In Mexico, Pan de Muerto (Bread of the Dead) is a type of bread traditionally made to celebrate the Día de Muertos or Day of the Dead (Mexican holiday celebrated throughout the country on November 1 and 2) whose origin can be traced back to certain Pre-hispanic rituals condemned during the Spanish Conquest.
José Luis Curiel Monteagudo, in his book Azucarados Afanes, Dulces y Panes (Sugary Whims, Sweets, and Pastries), emphasizes that for Mexican people, the notion of eating the “dead” is such a pleasurable experience that it is considered the anthropophagy of bread and sugar.
“The phenomenon is assimilated with both respect and irony challenging Death, and mocking it while they eat it,” assures the food researcher.
Nowadays, there are about 920 versions of this ceremonial bread which varies from region to region in form, alluding to human beings, animals, flowers or even mystical beings, in ingredients, preparations, and recipes.

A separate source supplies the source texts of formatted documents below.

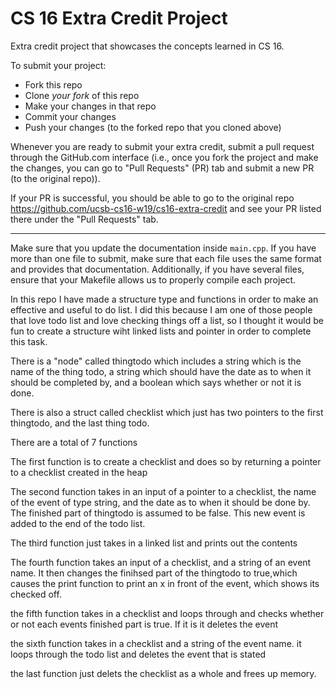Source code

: # CS 16 Extra Credit Project
Extra credit project that showcases the concepts learned in CS 16.

To submit your project:
* Fork this repo
* Clone *your fork* of this repo
* Make your changes in that repo
* Commit your changes
* Push your changes (to the forked repo that you cloned above)

Whenever you are ready to submit your extra credit, submit a pull request through the GitHub.com interface (i.e., once you fork the project and make the changes, you can go to "Pull Requests" (PR) tab and submit a new PR (to the original repo)).

If your PR is successful, you should be able to go to the original repo <https://github.com/ucsb-cs16-w19/cs16-extra-credit> and see your PR listed there under the "Pull Requests" tab.

---

Make sure that you update the documentation inside `main.cpp`. If you have more than one file to submit,
make sure that each file uses the same format and provides that documentation. Additionally, if you have
several files, ensure that your Makefile allows us to properly compile each project.

In this repo I have made a structure type and functions in order to make
an effective and useful to do list. I did this because I am one of those
people that love todo list and love checking things off a list, so I 
thought it would be fun to create a structure wiht linked lists and pointer
in order to complete this task.

There is a "node" called thingtodo which includes a string which is
the name of the thing todo, a string which should have the date
as to when it should be completed by, and a boolean which says whether or
not it is done.

There is also a struct called checklist which just has two pointers to the
first thingtodo, and the last thing todo.

There are a total of 7 functions

The first function is to create a checklist and does so by returning a 
pointer to a checklist created in the heap

The second function takes in an input of a pointer to a checklist, the 
name of the event of type string, and the date as to when it should be done
by. The finished part of thingtodo is assumed to be false. This new event
is added to the end of the todo list.

The third function just takes in a linked list and prints out the contents

The fourth function takes an input of a checklist, and a string of an
event name. It then changes the finihsed part of the thingtodo to true,which
causes the print function to print an x in front of the event, which
shows its checked off.

the fifth function takes in a checklist and loops through and checks
whether or not each events finished part is true. If it is it deletes
the event

the sixth function takes in a checklist and a string of the event name.
it loops through the todo list and deletes the event that is stated

the last function just delets the checklist as a whole and frees up memory.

However, traditional pan de muerto is generally overflowed with anise and orange hints sprinkled with sugar or covered in sesame seeds.
Filled with clotted cream, whipped cream or even chocolate are decadent ways of enjoying pan de muerto, yet have you ever thought of macarons, ice-creams, bonbons or any other sweet delicacy of sorts inspired by our beloved pan de muerto?
Well, in Mexico City there are a few places where you can find the traditional pan de muerto with a twist!
Let’s start with pan de muerto bonbons!
Though available all year long in Que Bo!, an artisanal Mexican chocolate shop owned by renowned Mexican chef José Ramón Castillo, pan de muerto bonbons are festooned in colorful skulls for this season.